Stored data entries

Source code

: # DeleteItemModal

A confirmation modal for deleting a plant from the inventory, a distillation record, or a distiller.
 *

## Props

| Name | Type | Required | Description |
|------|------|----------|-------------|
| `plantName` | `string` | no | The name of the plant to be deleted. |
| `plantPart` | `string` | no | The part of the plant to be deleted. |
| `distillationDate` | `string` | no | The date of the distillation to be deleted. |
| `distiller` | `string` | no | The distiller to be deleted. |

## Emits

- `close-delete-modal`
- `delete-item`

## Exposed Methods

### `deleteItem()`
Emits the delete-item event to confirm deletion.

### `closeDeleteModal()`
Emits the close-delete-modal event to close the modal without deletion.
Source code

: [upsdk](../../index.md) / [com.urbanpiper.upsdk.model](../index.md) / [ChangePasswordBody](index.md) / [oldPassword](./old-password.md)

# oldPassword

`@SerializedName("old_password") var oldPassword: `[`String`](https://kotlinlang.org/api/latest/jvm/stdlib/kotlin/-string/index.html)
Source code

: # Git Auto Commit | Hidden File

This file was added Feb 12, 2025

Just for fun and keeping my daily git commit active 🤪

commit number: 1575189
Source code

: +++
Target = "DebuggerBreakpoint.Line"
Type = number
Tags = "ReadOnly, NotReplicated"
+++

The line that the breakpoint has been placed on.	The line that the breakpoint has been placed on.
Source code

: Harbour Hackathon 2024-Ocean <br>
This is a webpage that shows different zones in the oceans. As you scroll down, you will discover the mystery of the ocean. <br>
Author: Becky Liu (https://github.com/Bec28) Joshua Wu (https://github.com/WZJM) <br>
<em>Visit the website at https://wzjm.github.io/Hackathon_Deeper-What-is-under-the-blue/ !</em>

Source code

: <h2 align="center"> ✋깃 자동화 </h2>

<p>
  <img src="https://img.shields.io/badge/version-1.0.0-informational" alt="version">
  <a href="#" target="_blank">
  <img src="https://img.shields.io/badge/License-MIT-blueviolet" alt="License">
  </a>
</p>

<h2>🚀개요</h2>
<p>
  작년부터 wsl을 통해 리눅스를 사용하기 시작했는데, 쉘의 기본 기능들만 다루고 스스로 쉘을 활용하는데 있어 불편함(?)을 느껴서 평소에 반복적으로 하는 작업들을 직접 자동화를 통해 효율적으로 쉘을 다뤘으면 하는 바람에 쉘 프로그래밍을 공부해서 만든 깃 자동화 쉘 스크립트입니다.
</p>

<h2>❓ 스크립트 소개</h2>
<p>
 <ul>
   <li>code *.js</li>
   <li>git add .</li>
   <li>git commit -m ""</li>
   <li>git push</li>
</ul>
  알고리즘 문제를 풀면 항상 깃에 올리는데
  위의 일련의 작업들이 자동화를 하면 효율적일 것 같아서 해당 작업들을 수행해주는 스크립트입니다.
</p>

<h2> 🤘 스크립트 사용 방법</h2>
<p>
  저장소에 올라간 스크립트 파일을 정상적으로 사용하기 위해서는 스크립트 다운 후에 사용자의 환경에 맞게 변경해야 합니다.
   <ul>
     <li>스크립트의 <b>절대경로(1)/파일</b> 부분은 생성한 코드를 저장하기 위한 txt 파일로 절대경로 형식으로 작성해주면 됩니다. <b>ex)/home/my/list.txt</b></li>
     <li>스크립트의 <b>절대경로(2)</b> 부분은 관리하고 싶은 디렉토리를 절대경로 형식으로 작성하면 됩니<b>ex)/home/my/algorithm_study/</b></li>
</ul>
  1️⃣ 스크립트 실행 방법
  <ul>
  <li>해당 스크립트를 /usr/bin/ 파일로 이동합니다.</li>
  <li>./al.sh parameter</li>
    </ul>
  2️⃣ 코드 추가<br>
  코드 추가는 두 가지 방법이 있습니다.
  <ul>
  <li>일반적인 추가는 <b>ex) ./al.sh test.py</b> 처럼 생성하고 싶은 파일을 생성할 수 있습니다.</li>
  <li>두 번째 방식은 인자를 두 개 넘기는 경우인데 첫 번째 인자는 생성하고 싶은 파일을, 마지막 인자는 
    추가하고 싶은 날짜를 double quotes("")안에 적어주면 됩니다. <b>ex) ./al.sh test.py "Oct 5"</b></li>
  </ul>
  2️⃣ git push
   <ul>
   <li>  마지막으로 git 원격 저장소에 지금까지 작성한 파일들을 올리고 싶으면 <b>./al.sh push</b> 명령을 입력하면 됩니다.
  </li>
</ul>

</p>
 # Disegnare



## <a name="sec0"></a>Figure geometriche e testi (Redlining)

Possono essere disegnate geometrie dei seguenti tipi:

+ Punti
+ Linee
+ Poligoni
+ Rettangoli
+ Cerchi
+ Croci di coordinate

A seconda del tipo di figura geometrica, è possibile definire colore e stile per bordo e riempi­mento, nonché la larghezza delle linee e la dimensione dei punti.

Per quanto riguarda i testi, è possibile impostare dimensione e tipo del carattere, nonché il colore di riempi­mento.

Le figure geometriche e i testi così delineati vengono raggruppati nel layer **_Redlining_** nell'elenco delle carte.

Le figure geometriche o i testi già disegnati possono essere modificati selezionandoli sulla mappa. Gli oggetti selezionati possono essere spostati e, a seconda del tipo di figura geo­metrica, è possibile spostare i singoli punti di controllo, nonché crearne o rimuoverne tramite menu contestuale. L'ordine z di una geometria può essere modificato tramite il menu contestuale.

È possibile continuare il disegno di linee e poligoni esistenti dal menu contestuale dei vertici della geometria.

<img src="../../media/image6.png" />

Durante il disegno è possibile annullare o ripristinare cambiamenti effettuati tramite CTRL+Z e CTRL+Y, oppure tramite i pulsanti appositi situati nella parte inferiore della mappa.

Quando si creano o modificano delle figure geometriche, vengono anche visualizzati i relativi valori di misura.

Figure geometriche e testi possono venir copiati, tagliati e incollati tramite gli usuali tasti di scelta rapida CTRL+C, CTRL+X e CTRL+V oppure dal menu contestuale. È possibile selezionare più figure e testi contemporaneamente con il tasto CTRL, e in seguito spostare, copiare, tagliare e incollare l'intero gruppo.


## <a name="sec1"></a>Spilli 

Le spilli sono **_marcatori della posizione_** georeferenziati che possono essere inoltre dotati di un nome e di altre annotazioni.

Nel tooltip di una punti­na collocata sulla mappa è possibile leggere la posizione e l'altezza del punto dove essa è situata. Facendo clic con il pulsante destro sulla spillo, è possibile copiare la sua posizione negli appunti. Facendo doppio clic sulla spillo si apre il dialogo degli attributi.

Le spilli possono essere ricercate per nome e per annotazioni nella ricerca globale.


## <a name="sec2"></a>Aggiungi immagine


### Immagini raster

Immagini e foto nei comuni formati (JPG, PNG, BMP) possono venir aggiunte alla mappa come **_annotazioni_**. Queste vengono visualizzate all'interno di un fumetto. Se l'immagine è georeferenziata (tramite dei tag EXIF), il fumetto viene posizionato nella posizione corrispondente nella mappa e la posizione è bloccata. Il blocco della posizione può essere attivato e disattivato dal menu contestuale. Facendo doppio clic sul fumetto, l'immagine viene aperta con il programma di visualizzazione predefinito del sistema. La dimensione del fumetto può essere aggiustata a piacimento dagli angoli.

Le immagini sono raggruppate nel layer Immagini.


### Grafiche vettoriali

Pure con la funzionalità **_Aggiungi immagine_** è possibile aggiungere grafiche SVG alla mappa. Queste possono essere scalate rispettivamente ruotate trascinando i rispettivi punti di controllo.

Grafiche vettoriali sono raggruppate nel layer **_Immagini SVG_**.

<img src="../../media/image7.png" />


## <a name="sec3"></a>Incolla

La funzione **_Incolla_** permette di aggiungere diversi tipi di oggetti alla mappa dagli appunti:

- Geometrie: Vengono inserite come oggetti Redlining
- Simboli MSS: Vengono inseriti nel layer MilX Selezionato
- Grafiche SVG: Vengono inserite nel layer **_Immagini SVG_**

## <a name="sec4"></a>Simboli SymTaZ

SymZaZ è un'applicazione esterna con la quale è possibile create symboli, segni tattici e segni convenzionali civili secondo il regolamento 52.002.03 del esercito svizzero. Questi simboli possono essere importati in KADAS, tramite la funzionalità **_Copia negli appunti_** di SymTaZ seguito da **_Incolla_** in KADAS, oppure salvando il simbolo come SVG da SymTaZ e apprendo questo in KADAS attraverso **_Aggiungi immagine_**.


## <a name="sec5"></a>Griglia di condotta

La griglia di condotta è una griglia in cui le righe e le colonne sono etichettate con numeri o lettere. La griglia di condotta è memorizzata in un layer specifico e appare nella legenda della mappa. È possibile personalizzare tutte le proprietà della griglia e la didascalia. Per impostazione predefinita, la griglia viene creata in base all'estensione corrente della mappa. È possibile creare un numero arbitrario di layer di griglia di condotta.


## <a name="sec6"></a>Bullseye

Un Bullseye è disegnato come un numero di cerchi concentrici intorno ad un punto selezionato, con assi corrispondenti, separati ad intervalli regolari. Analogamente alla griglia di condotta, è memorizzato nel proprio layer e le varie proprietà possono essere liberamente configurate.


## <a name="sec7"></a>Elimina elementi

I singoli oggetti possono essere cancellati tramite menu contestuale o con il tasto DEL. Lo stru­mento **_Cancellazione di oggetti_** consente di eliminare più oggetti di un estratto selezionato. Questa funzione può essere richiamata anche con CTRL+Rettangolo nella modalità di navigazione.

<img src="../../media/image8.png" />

- [TASK ITEM]
Looking at the entries above, count each line that includes the string "negli" and give only the total.

- [OUTPUT]
2